*ASSIGNMENT*
Could you reproduce, from the records below, everything from the line with "- **게임 AI**: 바둑, 체스, 비디오 게임 AI" down to the line with "- **근사 능력**: 임의의", keeping both of those lines and changing nothing?

*EXERCISE DATA*
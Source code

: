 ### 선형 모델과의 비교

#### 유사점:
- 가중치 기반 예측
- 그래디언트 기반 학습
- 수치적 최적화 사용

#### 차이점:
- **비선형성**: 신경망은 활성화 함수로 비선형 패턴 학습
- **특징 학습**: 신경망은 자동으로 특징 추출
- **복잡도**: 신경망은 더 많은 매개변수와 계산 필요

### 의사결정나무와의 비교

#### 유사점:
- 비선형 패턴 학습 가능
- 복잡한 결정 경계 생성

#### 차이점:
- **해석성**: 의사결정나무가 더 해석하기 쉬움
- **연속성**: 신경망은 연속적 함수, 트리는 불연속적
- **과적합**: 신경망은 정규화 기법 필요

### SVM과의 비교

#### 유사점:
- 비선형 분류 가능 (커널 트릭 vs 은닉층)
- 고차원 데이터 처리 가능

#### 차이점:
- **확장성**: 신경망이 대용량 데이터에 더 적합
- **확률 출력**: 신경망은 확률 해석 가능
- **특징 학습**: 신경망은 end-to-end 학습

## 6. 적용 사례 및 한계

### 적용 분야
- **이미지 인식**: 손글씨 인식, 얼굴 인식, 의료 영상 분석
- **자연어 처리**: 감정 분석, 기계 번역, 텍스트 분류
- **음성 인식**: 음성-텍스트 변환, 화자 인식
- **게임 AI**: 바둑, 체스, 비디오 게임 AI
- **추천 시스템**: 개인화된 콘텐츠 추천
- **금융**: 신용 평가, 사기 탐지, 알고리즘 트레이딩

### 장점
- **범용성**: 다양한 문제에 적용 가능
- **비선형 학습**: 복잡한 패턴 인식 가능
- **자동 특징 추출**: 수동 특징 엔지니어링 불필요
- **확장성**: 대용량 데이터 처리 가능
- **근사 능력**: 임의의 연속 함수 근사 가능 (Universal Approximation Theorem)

--

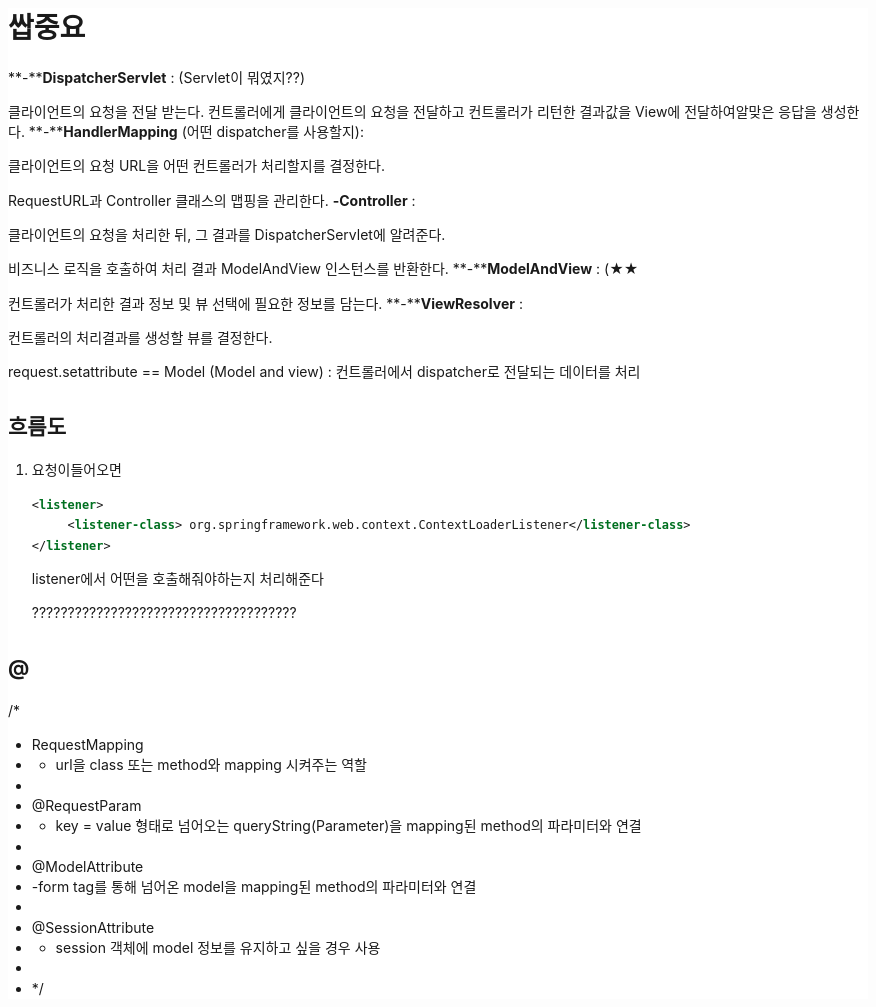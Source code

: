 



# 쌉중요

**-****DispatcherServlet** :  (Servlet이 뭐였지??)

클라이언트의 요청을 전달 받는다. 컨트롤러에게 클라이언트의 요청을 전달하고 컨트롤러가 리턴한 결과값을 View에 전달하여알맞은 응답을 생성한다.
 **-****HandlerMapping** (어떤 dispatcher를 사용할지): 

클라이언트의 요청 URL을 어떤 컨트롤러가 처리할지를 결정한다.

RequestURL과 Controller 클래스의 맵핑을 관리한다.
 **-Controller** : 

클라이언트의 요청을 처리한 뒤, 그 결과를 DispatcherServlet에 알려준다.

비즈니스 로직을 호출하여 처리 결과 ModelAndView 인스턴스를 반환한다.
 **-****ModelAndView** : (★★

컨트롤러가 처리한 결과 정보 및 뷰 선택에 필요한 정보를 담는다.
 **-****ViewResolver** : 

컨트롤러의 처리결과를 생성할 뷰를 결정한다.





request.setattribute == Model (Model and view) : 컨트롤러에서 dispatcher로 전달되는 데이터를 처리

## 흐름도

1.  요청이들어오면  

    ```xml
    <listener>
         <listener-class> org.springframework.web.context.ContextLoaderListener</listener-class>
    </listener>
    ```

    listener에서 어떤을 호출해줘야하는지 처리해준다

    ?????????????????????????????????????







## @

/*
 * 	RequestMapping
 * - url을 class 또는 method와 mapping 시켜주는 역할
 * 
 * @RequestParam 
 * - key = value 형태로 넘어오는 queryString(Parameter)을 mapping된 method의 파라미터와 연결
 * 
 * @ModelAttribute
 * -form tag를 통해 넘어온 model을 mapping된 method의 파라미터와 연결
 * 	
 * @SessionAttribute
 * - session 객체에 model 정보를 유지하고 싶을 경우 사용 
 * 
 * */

*REPLY*
- **게임 AI**: 바둑, 체스, 비디오 게임 AI
- **추천 시스템**: 개인화된 콘텐츠 추천
- **금융**: 신용 평가, 사기 탐지, 알고리즘 트레이딩

### 장점
- **범용성**: 다양한 문제에 적용 가능
- **비선형 학습**: 복잡한 패턴 인식 가능
- **자동 특징 추출**: 수동 특징 엔지니어링 불필요
- **확장성**: 대용량 데이터 처리 가능
- **근사 능력**: 임의의 연속 함수 근사 가능 (Universal Approximation Theorem)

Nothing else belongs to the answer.